Now don’t get your fannies all in a bunch, I’m talking about cheerleaders. You’ve seen them scamper around in your local high school gym or flex those seven-minute abs on the salty gridiron of the NFL.
Gentlemen, you’ve caught yourself more than once gawking at those scantily clad, buxom beauties who dance shimmies near the end zone and show more bust than Ryan Leaf in a fan promotion while flashing more bum than Warren Moon.
Cheerleaders have intrigued me for so long, but who’s the lucky Joe who came up with this stroke of genius?
The first cheerleader was actually a dude. University of Minnesota football fan Jack Campbell came up to the plate and started leading the crowds’ cheers in a game in 1898. The Golden Gophers’ also used gymnastics and tumbling in their cheers. Other schools and institutions created now famous cheering devices but women didn’t actively participate until the 1920s.
So booty and brawn didn’t come together until much later. If you’re sitting in another boring lecture, get up and pick that sweaty crease that’s lodged in the most uncomfortable and forbidden of all places. You’ll be glad you did, and you’ll be glad to hear that men didn’t take over everything about football.
Men dominated cheerleading until World War II, when women started taking over the sidelines.

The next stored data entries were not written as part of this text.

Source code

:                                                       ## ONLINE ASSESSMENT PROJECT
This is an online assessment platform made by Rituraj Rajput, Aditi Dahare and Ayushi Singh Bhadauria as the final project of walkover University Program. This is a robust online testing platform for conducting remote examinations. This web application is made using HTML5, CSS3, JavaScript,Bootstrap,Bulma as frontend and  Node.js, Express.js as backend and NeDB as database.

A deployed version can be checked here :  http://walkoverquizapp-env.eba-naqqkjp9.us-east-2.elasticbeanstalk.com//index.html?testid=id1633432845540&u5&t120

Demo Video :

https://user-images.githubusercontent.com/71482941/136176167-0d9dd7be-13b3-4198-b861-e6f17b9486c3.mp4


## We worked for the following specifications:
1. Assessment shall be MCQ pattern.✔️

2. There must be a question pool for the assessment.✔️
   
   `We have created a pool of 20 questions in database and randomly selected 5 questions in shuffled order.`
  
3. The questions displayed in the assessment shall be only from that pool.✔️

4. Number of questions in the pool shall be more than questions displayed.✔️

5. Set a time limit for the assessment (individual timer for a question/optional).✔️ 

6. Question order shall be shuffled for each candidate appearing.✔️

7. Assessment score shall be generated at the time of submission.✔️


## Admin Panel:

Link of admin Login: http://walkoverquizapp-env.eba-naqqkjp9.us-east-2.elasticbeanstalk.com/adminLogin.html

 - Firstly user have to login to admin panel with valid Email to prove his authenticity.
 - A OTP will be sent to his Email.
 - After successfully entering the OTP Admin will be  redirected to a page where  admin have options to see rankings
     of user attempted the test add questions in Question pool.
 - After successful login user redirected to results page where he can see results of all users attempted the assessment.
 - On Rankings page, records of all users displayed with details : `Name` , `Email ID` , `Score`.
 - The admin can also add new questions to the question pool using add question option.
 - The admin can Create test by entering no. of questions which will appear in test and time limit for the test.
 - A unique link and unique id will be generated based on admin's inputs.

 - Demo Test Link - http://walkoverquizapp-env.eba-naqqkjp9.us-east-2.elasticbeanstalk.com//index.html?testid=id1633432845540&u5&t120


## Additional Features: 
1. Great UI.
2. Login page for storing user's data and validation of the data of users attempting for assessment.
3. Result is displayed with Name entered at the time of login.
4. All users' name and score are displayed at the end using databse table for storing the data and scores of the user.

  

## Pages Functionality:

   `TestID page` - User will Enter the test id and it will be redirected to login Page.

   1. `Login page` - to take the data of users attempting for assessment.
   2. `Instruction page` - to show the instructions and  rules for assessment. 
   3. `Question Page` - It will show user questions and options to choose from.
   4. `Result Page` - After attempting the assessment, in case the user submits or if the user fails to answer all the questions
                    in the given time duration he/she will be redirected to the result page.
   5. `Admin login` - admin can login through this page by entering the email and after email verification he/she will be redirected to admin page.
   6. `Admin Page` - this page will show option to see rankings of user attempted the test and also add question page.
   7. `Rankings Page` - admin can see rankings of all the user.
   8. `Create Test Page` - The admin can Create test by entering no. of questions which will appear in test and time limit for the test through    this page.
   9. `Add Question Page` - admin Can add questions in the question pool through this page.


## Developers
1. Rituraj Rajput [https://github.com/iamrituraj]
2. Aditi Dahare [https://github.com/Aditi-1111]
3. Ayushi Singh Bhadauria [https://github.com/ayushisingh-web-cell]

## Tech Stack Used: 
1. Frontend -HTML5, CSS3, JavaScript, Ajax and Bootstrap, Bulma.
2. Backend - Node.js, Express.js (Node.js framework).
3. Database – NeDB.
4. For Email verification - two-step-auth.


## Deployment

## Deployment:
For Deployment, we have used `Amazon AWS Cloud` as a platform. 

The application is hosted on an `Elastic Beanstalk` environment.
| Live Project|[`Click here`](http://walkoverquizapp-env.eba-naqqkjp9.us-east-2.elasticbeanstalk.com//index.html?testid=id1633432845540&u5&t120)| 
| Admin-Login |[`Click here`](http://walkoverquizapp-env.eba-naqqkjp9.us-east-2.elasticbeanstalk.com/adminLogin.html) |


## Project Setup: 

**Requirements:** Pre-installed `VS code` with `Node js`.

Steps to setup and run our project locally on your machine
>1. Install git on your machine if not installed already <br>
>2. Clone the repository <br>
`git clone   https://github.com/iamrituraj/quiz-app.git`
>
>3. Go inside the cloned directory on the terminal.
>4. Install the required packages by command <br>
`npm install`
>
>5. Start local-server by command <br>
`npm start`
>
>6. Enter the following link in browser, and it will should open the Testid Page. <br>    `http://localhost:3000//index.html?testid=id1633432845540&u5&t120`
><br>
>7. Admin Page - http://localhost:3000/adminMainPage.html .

The Baltimore Colts in the 1960s became the first professional team to hire cheerleaders. But the big hit arrived during Super Bowl X in 1976 when the Dallas Cowboys’ cheerleaders dropped jaws everywhere by dancing in their skimpy blue and white outfits. Pro sports teams caught on like Peyton Manning to Marvin Harrison. Because of the Dallas Cowboys’ cheerleaders, remote hogs, coach fiends and field goal kickers are all, if not better, surely happier men.
So when you watch the AFC Conference Championship game this weekend, and you can’t be riveted watching Eddie George of the Tennessee Titans huff and puff his way to two and a half yards, find out how many Raiderettes you can spot on the tube before the next commercial.
If you’re irritated of witnessing Tampa Bay Bucs coach Jon Gruden’s smirking mug next to Chucky’s, then scan the field for lunatic Eagles fan Birdman egging on a female streaker at Philadelphia’s Vet in the NFC contest.
And if you’re like me, you’ll wonder how so much can be made of so little.